Well no Alessan. Pascal’s Wager involves (a) deciding Christian theism may be correct and (b) making a decision to become Christian based on that.

As I’m understanding the OP, **aldiboronti **disagrees with the first proposition (hence his depression) and doesn’t make the decision involved in the second proposition.

***This ***bit of leftover supernova ash has organised itself into self-awareness and some understanding of what the universe is, all by itself, with no deity involved.

That’s not in the least depressing!

It’s crap like this that makes people think we’re assholes.

I’d be more upset about never finding out what happened to Mork and Mindy.

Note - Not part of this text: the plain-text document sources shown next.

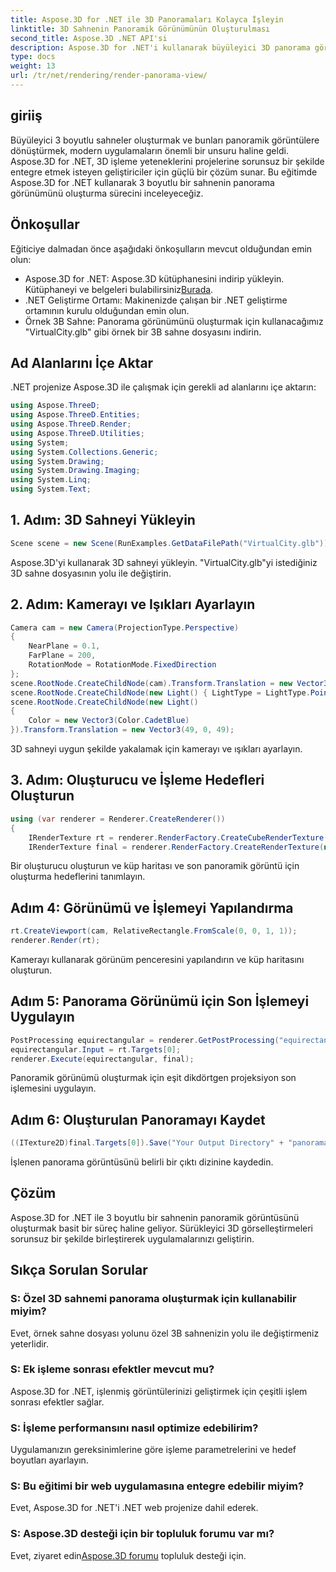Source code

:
 ```yaml
---
title: Aspose.3D for .NET ile 3D Panoramaları Kolayca İşleyin
linktitle: 3D Sahnenin Panoramik Görünümünün Oluşturulması
second_title: Aspose.3D .NET API'si
description: Aspose.3D for .NET'i kullanarak büyüleyici 3D panorama görünümlerini nasıl oluşturacağınızı öğrenin. Sürükleyici sahne oluşturma için adım adım kılavuzumuzu izleyin.
type: docs
weight: 13
url: /tr/net/rendering/render-panorama-view/
---
```

## giriiş
Büyüleyici 3 boyutlu sahneler oluşturmak ve bunları panoramik görüntülere dönüştürmek, modern uygulamaların önemli bir unsuru haline geldi. Aspose.3D for .NET, 3D işleme yeteneklerini projelerine sorunsuz bir şekilde entegre etmek isteyen geliştiriciler için güçlü bir çözüm sunar. Bu eğitimde Aspose.3D for .NET kullanarak 3 boyutlu bir sahnenin panorama görünümünü oluşturma sürecini inceleyeceğiz.
## Önkoşullar
Eğiticiye dalmadan önce aşağıdaki önkoşulların mevcut olduğundan emin olun:
-  Aspose.3D for .NET: Aspose.3D kütüphanesini indirip yükleyin. Kütüphaneyi ve belgeleri bulabilirsiniz[Burada](https://releases.aspose.com/3d/net/).
- .NET Geliştirme Ortamı: Makinenizde çalışan bir .NET geliştirme ortamının kurulu olduğundan emin olun.
- Örnek 3B Sahne: Panorama görünümünü oluşturmak için kullanacağımız "VirtualCity.glb" gibi örnek bir 3B sahne dosyasını indirin.
## Ad Alanlarını İçe Aktar
.NET projenize Aspose.3D ile çalışmak için gerekli ad alanlarını içe aktarın:
```csharp
using Aspose.ThreeD;
using Aspose.ThreeD.Entities;
using Aspose.ThreeD.Render;
using Aspose.ThreeD.Utilities;
using System;
using System.Collections.Generic;
using System.Drawing;
using System.Drawing.Imaging;
using System.Linq;
using System.Text;
```
## 1. Adım: 3D Sahneyi Yükleyin
```csharp
Scene scene = new Scene(RunExamples.GetDataFilePath("VirtualCity.glb"));
```
Aspose.3D'yi kullanarak 3D sahneyi yükleyin. "VirtualCity.glb"yi istediğiniz 3D sahne dosyasının yolu ile değiştirin.
## 2. Adım: Kamerayı ve Işıkları Ayarlayın
```csharp
Camera cam = new Camera(ProjectionType.Perspective)
{
    NearPlane = 0.1,
    FarPlane = 200,
    RotationMode = RotationMode.FixedDirection
};
scene.RootNode.CreateChildNode(cam).Transform.Translation = new Vector3(5, 6, 0);
scene.RootNode.CreateChildNode(new Light() { LightType = LightType.Point }).Transform.Translation = new Vector3(-10, 7, -10);
scene.RootNode.CreateChildNode(new Light()
{
    Color = new Vector3(Color.CadetBlue)
}).Transform.Translation = new Vector3(49, 0, 49);
```
3D sahneyi uygun şekilde yakalamak için kamerayı ve ışıkları ayarlayın.
## 3. Adım: Oluşturucu ve İşleme Hedefleri Oluşturun
```csharp
using (var renderer = Renderer.CreateRenderer())
{
    IRenderTexture rt = renderer.RenderFactory.CreateCubeRenderTexture(new RenderParameters(false), 512, 512);
    IRenderTexture final = renderer.RenderFactory.CreateRenderTexture(new RenderParameters(false, 32, 0, 0), 1024 * 3, 1024);
```
Bir oluşturucu oluşturun ve küp haritası ve son panoramik görüntü için oluşturma hedeflerini tanımlayın.
## Adım 4: Görünümü ve İşlemeyi Yapılandırma
```csharp
rt.CreateViewport(cam, RelativeRectangle.FromScale(0, 0, 1, 1));
renderer.Render(rt);
```
Kamerayı kullanarak görünüm penceresini yapılandırın ve küp haritasını oluşturun.
## Adım 5: Panorama Görünümü için Son İşlemeyi Uygulayın
```csharp
PostProcessing equirectangular = renderer.GetPostProcessing("equirectangular");
equirectangular.Input = rt.Targets[0];
renderer.Execute(equirectangular, final);
```
Panoramik görünümü oluşturmak için eşit dikdörtgen projeksiyon son işlemesini uygulayın.
## Adım 6: Oluşturulan Panoramayı Kaydet
```csharp
((ITexture2D)final.Targets[0]).Save("Your Output Directory" + "panorama.png", ImageFormat.Png);
```
İşlenen panorama görüntüsünü belirli bir çıktı dizinine kaydedin.
## Çözüm
Aspose.3D for .NET ile 3 boyutlu bir sahnenin panoramik görüntüsünü oluşturmak basit bir süreç haline geliyor. Sürükleyici 3D görselleştirmeleri sorunsuz bir şekilde birleştirerek uygulamalarınızı geliştirin.
## Sıkça Sorulan Sorular
### S: Özel 3D sahnemi panorama oluşturmak için kullanabilir miyim?
Evet, örnek sahne dosyası yolunu özel 3B sahnenizin yolu ile değiştirmeniz yeterlidir.
### S: Ek işleme sonrası efektler mevcut mu?
Aspose.3D for .NET, işlenmiş görüntülerinizi geliştirmek için çeşitli işlem sonrası efektler sağlar.
### S: İşleme performansını nasıl optimize edebilirim?
Uygulamanızın gereksinimlerine göre işleme parametrelerini ve hedef boyutları ayarlayın.
### S: Bu eğitimi bir web uygulamasına entegre edebilir miyim?
Evet, Aspose.3D for .NET'i .NET web projenize dahil ederek.
### S: Aspose.3D desteği için bir topluluk forumu var mı?
 Evet, ziyaret edin[Aspose.3D forumu](https://forum.aspose.com/c/3d/18) topluluk desteği için.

“No gods” doesn’t necessarily mean “no afterlife”. If life is a simulation of some sort, run by other beings that are not gods, then there may well be some sort of afterlife. Or perhaps there’s something else – some other fantastical scenario – that doesn’t involve gods, and that no one’s thought of.

Not that any of this is particularly likely. But this atheist (me) is less certain of the non-existence of an after life than I am of the non-existence of gods (not that I’m absolutely certain in either case).

Exactly.

I don’t find that depressing, I find it liberating: quit focusing on an answer you can never know and focus on living the life happening right now the best you can.

Same thing with the question of Free Will: who cares when you still have to deal with your life every day?

Sure. And it will still all be for nothing - indeed, it’s only yourself that’s trying to make out it means anything in the first place. Your molecules organised themselves with no conscious effort on your part or anyone else’s, and the only reason you prize self-awareness is that you have it (or at any rate enough of it to kid yourself that you have a meaningful amount of it) and some random asteroid doesn’t. It’s still just whistling to keep the dark away.

There may be an afterlife that’s a natural extension of this life; no god involved. And wouldn’t it be a hoot if heaven exists . . . and only atheists are allowed in.

Of course I know I’m right* - what do you think I am, some kind of agnostic?

  • I am not, in fact, an atheist. I’m a theological noncognitivist. But I’m still right.

Only those who believe in an afterlife have a chance of finding out they’re right. My own belief is that there is no heaven but there is a hell and I’ll be the only one there. So it is kind of depressing.

It’s all for nothing? What *should *it be for? My life is my life, it’s all that I have, it’s all I will ever have. My kids will remember me after I’m gone, my grandchildren may have some vague memories that I existed, and that will be it.

Point is, I won’t have made a lasting impression on all the generations to come after me. Why should that bother me?

My life isn’t perfect: most of the time I dislike my job, I’m pretty anti-social and have few friends. Through my work, I see a lot of misery.

Those friends I do have, I am very close to, and I have a loving family. I treasure my wife and children. I read, and try to do things with my family that we enjoy, and that will give us all some happy memories.

Some day I’ll die. That doesn’t suck. It’s the human condition.